He did find the two-liter coke bottles hilarious.

He did find the two-liter coke bottles hilarious (also, see cowlick partially evidenced here.)

In terms of the relationship, it’s hard to say whether our differences are cultural or are simply the effect of growing up and having a different take on life. J has never played games with me on any aspect of our relationship: getting together, moving in, PACSing, buying a house, deciding to get married. I don’t think that’s French though, just the sign of a good person. He wasn’t convinced we needed to get married and I don’t think he would ever have asked me. This, for me, is completely French, and I’ll try to explain why, since it’s not like American men are all popping the question at 28 years old. But it’s true that in France, marriage is a bit démodé. His cousins have kids but aren’t married, and I have plenty of colleagues in that same situation. I’ve adjusted my little girl expectations so much over the years, and been so happily surprised at so many other things in our relationship, that I could almost have lived with this one. On the other hand, J and I are both in agreement that we find the idea of a “proposal story” ridiculous (for us) and when people ask us about it we’re tempted to answer, “We talked about it together like grown-ups.”

Culture is macro and micro: I’m American and he’s French, yes. But I’m also from a family of scientists while his is working-class. We like to read books and go to museums, and they like to play sports and climb mountains. I’ve played the violin since I was seven, and he can barely clap to a beat. I grew up in Texas, and he grew up in Poitiers. All of these things are our cultures, and so far we have been very good at bridging and combining them. I try to play tennis and go climbing; he goes to museums and monuments with me. He agrees to marry me and I agree to the five-course meal.

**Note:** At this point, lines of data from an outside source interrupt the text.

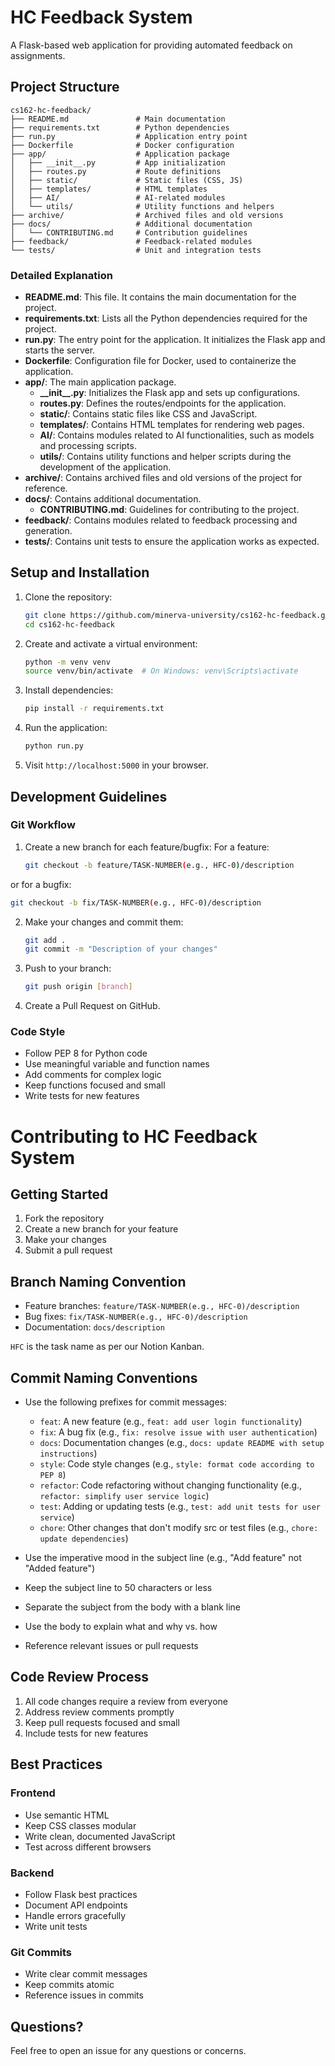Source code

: # HC Feedback System

A Flask-based web application for providing automated feedback on assignments.

## Project Structure

```
cs162-hc-feedback/
├── README.md               # Main documentation
├── requirements.txt        # Python dependencies
├── run.py                  # Application entry point
├── Dockerfile              # Docker configuration
├── app/                    # Application package
│   ├── __init__.py         # App initialization
│   ├── routes.py           # Route definitions
│   ├── static/             # Static files (CSS, JS)
│   ├── templates/          # HTML templates
│   ├── AI/                 # AI-related modules
│   └── utils/              # Utility functions and helpers
├── archive/                # Archived files and old versions
├── docs/                   # Additional documentation
│   └── CONTRIBUTING.md     # Contribution guidelines
├── feedback/               # Feedback-related modules
└── tests/                  # Unit and integration tests
```

### Detailed Explanation

- **README.md**: This file. It contains the main documentation for the project.
- **requirements.txt**: Lists all the Python dependencies required for the project.
- **run.py**: The entry point for the application. It initializes the Flask app and starts the server.
- **Dockerfile**: Configuration file for Docker, used to containerize the application.
- **app/**: The main application package.
  - **\_\_init\_\_.py**: Initializes the Flask app and sets up configurations.
  - **routes.py**: Defines the routes/endpoints for the application.
  - **static/**: Contains static files like CSS and JavaScript.
  - **templates/**: Contains HTML templates for rendering web pages.
  - **AI/**: Contains modules related to AI functionalities, such as models and processing scripts.
  - **utils/**: Contains utility functions and helper scripts during the development of the application.
- **archive/**: Contains archived files and old versions of the project for reference.
- **docs/**: Contains additional documentation.
  - **CONTRIBUTING.md**: Guidelines for contributing to the project.
- **feedback/**: Contains modules related to feedback processing and generation.
- **tests/**: Contains unit tests to ensure the application works as expected.

## Setup and Installation

1. Clone the repository:

   ```bash
   git clone https://github.com/minerva-university/cs162-hc-feedback.git
   cd cs162-hc-feedback
   ```

2. Create and activate a virtual environment:

   ```bash
   python -m venv venv
   source venv/bin/activate  # On Windows: venv\Scripts\activate
   ```

3. Install dependencies:

   ```bash
   pip install -r requirements.txt
   ```

4. Run the application:

   ```bash
   python run.py
   ```

5. Visit `http://localhost:5000` in your browser.

## Development Guidelines

### Git Workflow

1. Create a new branch for each feature/bugfix:
For a feature:

   ```bash
   git checkout -b feature/TASK-NUMBER(e.g., HFC-0)/description
   ```

or for a bugfix:

   ```bash
   git checkout -b fix/TASK-NUMBER(e.g., HFC-0)/description
   ```

2. Make your changes and commit them:

   ```bash
   git add .
   git commit -m "Description of your changes"
   ```

3. Push to your branch:

   ```bash
   git push origin [branch]
   ```

4. Create a Pull Request on GitHub.

### Code Style

- Follow PEP 8 for Python code
- Use meaningful variable and function names
- Add comments for complex logic
- Keep functions focused and small
- Write tests for new features

# Contributing to HC Feedback System

## Getting Started

1. Fork the repository
2. Create a new branch for your feature
3. Make your changes
4. Submit a pull request

## Branch Naming Convention

- Feature branches: `feature/TASK-NUMBER(e.g., HFC-0)/description`
- Bug fixes: `fix/TASK-NUMBER(e.g., HFC-0)/description`
- Documentation: `docs/description`

`HFC` is the task name as per our Notion Kanban.

## Commit Naming Conventions

- Use the following prefixes for commit messages:
  - `feat`: A new feature (e.g., `feat: add user login functionality`)
  - `fix`: A bug fix (e.g., `fix: resolve issue with user authentication`)
  - `docs`: Documentation changes (e.g., `docs: update README with setup instructions`)
  - `style`: Code style changes (e.g., `style: format code according to PEP 8`)
  - `refactor`: Code refactoring without changing functionality (e.g., `refactor: simplify user service logic`)
  - `test`: Adding or updating tests (e.g., `test: add unit tests for user service`)
  - `chore`: Other changes that don't modify src or test files (e.g., `chore: update dependencies`)

- Use the imperative mood in the subject line (e.g., "Add feature" not "Added feature")
- Keep the subject line to 50 characters or less
- Separate the subject from the body with a blank line
- Use the body to explain what and why vs. how
- Reference relevant issues or pull requests

## Code Review Process

1. All code changes require a review from everyone
2. Address review comments promptly
3. Keep pull requests focused and small
4. Include tests for new features

## Best Practices

### Frontend

- Use semantic HTML
- Keep CSS classes modular
- Write clean, documented JavaScript
- Test across different browsers

### Backend

- Follow Flask best practices
- Document API endpoints
- Handle errors gracefully
- Write unit tests

### Git Commits

- Write clear commit messages
- Keep commits atomic
- Reference issues in commits

## Questions?

Feel free to open an issue for any questions or concerns.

The one thing I remain curious about is the fact that we always speak French. I believe that, especially when I first arrived in France, I don’t have exactly the same personality in the two languages. French me and English me are getting more and more similar. But I’d like J to know the English me some day and I have no idea when that will happen. I have no patience to be a teacher with him, and he doesn’t have enough motivation to go out and work on it himself.


18 thoughts on “Being with a Frenchman

  1. Loved this post! I might write one of my own soon, because like your J, my J doesn’t quite fit the French stereotype that many people seem to have about dating a French guy. Though I do have some friends who totally did date the stereotype.

    I hear you on the engagement story. It wasn’t some grand gesture. It sort of happened. It did involve a lot of tears (as I was basically looking up things for going home), so the decision was spurred by that. It was a conversation, a joint decision. There wasn’t a ring – I didn’t have a ring until my wedding band the day of the wedding. I hated the “Let me see the ring!”, which oddly enough, only came from non French people.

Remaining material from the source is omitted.